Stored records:
= Beginning of Section =
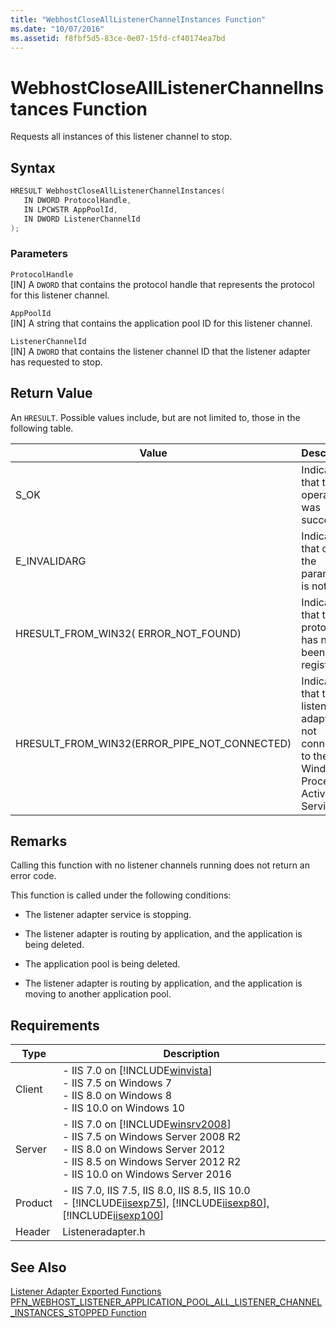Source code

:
 ```yaml
---
title: "WebhostCloseAllListenerChannelInstances Function"
ms.date: "10/07/2016"
ms.assetid: f8fbf5d5-83ce-0e07-15fd-cf40174ea7bd
---
```

# WebhostCloseAllListenerChannelInstances Function
Requests all instances of this listener channel to stop.  
  
## Syntax  
  
```cpp  
HRESULT WebhostCloseAllListenerChannelInstances(  
   IN DWORD ProtocolHandle,  
   IN LPCWSTR AppPoolId,  
   IN DWORD ListenerChannelId  
);  
```  
  
### Parameters  
 `ProtocolHandle`  
 [IN] A `DWORD` that contains the protocol handle that represents the protocol for this listener channel.  
  
 `AppPoolId`  
 [IN] A string that contains the application pool ID for this listener channel.  
  
 `ListenerChannelId`  
 [IN] A `DWORD` that contains the listener channel ID that the listener adapter has requested to stop.  
  
## Return Value  
 An `HRESULT`. Possible values include, but are not limited to, those in the following table.  
  
|Value|Description|  
|-----------|-----------------|  
|S_OK|Indicates that the operation was successful.|  
|E_INVALIDARG|Indicates that one of the parameters is not valid.|  
|HRESULT_FROM_WIN32( ERROR_NOT_FOUND)|Indicates that the protocol has not been registered.|  
|HRESULT_FROM_WIN32(ERROR_PIPE_NOT_CONNECTED)|Indicates that the listener adapter is not connected to the Windows Process Activation Service.|  
  
## Remarks  
 Calling this function with no listener channels running does not return an error code.  
  
 This function is called under the following conditions:  
  
- The listener adapter service is stopping.  
  
- The listener adapter is routing by application, and the application is being deleted.  
  
- The application pool is being deleted.  
  
- The listener adapter is routing by application, and the application is moving to another application pool.  
  
## Requirements  
  
|Type|Description|  
|----------|-----------------|  
|Client|-   IIS 7.0 on [!INCLUDE[winvista](../../wmi-provider/includes/winvista-md.md)]<br />-   IIS 7.5 on Windows 7<br />-   IIS 8.0 on Windows 8<br />-   IIS 10.0 on Windows 10|  
|Server|-   IIS 7.0 on [!INCLUDE[winsrv2008](../../wmi-provider/includes/winsrv2008-md.md)]<br />-   IIS 7.5 on Windows Server 2008 R2<br />-   IIS 8.0 on Windows Server 2012<br />-   IIS 8.5 on Windows Server 2012 R2<br />-   IIS 10.0 on Windows Server 2016|  
|Product|-   IIS 7.0, IIS 7.5, IIS 8.0, IIS 8.5, IIS 10.0<br />-   [!INCLUDE[iisexp75](../../web-development-reference/native-code-api-reference/includes/iisexp75-md.md)], [!INCLUDE[iisexp80](../../web-development-reference/native-code-api-reference/includes/iisexp80-md.md)], [!INCLUDE[iisexp100](../../web-development-reference/native-code-api-reference/includes/iisexp100-md.md)]|  
|Header|Listeneradapter.h|  
  
## See Also  
 [Listener Adapter Exported Functions](../../web-development-reference/native-code-api-reference/listener-adapter-exported-functions.md)
 [PFN_WEBHOST_LISTENER_APPLICATION_POOL_ALL_LISTENER_CHANNEL_INSTANCES_STOPPED Function](../../web-development-reference/native-code-api-reference/pfn-webhost-listener-application-pool-all-listener-channel-instances-stopped-function.md)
= End of Section =
#### [BRIEF]
In the entries above, find lines with "Windows" and copy each.

#### [RESULT FOR THIS TASK]
|HRESULT_FROM_WIN32(ERROR_PIPE_NOT_CONNECTED)|Indicates that the listener adapter is not connected to the Windows Process Activation Service.|  
|Client|-   IIS 7.0 on [!INCLUDE[winvista](../../wmi-provider/includes/winvista-md.md)]<br />-   IIS 7.5 on Windows 7<br />-   IIS 8.0 on Windows 8<br />-   IIS 10.0 on Windows 10|  
|Server|-   IIS 7.0 on [!INCLUDE[winsrv2008](../../wmi-provider/includes/winsrv2008-md.md)]<br />-   IIS 7.5 on Windows Server 2008 R2<br />-   IIS 8.0 on Windows Server 2012<br />-   IIS 8.5 on Windows Server 2012 R2<br />-   IIS 10.0 on Windows Server 2016|  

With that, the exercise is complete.